Collected data
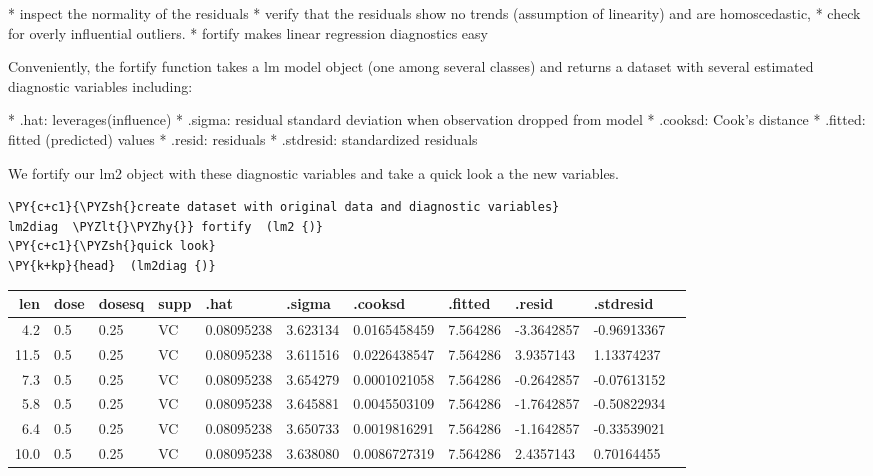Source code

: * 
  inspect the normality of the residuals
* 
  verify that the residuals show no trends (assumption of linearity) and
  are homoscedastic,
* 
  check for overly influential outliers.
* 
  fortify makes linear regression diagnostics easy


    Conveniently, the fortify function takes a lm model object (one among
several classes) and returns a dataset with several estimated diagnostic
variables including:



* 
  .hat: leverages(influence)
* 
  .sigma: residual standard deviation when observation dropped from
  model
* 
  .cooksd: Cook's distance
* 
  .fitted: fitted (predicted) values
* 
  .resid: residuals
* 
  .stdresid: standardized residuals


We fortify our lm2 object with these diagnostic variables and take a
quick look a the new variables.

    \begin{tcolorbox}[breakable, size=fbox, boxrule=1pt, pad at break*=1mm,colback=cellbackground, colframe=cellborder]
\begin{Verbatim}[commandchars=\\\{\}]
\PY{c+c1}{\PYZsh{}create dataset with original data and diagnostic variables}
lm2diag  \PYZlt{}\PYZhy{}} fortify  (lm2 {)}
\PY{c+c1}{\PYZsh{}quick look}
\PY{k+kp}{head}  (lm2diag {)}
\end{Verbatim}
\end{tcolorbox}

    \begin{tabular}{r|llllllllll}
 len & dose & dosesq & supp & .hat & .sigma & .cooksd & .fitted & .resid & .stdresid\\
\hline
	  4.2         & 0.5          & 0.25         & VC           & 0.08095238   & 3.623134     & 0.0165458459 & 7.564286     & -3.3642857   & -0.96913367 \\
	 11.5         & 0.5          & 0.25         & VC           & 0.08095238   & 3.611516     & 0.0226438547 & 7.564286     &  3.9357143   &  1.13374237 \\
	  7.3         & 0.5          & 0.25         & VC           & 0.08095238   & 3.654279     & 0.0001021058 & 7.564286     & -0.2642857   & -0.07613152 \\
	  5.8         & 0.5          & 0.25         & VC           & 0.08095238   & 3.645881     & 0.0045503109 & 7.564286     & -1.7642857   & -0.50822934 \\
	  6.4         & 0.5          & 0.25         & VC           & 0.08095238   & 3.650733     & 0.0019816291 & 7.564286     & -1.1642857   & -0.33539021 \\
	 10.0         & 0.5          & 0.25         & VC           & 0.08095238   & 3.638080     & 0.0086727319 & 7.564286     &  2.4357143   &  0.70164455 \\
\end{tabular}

**Aim of the exercise:**
Across the data, find each line that has "Verbatim" in it and copy that line.

**Exercise response:**
\begin{Verbatim}[commandchars=\\\{\}]
\end{Verbatim}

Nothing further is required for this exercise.